* **WHAT TO WORK ON**:
What lines in the records below contain the string "providing"? Copy every one.

* **DATA PROVIDED**:
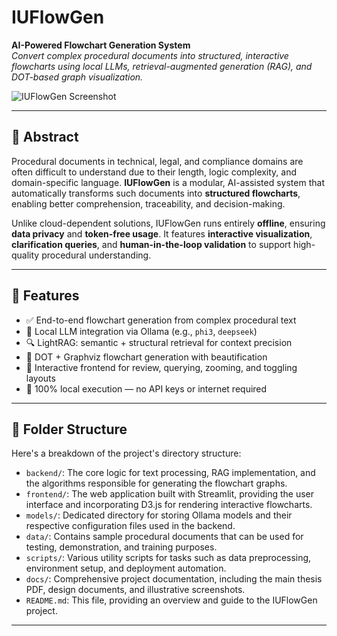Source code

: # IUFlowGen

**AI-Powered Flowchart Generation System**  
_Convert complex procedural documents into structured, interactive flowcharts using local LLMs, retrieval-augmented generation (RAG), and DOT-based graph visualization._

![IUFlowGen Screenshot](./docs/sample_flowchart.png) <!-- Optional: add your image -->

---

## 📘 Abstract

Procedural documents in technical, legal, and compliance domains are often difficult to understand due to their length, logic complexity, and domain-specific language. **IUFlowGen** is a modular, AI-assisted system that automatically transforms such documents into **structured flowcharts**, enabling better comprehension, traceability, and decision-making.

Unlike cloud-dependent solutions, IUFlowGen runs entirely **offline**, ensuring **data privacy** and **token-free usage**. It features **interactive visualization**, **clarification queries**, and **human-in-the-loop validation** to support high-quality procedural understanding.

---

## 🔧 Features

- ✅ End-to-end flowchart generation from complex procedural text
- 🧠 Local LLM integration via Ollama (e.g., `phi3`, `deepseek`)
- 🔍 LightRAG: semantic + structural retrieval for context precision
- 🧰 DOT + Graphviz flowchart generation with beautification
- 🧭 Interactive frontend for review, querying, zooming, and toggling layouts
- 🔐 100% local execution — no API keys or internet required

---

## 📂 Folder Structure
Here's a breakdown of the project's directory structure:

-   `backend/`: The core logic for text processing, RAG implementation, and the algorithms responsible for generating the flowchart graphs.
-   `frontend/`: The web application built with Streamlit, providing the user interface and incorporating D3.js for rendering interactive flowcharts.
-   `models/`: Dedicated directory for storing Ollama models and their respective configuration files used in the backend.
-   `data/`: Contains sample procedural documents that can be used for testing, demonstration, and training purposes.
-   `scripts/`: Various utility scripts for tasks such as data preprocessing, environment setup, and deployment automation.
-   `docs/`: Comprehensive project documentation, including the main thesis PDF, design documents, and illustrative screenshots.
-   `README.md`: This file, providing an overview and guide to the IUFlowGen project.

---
---
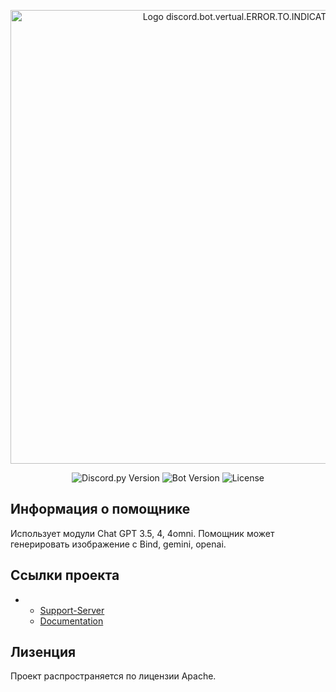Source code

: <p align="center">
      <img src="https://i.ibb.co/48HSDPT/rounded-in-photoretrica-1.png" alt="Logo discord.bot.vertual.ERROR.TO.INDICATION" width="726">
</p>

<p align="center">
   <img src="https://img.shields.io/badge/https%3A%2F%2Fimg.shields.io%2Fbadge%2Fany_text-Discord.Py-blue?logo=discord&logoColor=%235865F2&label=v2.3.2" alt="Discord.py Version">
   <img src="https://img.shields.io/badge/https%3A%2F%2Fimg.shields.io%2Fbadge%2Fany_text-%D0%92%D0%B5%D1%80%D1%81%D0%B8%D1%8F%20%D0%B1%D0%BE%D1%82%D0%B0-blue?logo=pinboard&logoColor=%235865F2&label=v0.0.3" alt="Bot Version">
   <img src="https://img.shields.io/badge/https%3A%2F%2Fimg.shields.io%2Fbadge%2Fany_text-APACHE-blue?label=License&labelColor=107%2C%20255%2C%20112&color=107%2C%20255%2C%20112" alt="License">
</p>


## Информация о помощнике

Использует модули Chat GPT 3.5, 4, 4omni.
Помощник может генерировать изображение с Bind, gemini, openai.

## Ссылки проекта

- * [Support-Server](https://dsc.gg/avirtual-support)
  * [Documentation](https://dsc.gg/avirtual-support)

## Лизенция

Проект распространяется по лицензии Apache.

* **SOLUTION FOR THIS TASK**:
-   `frontend/`: The web application built with Streamlit, providing the user interface and incorporating D3.js for rendering interactive flowcharts.
-   `README.md`: This file, providing an overview and guide to the IUFlowGen project.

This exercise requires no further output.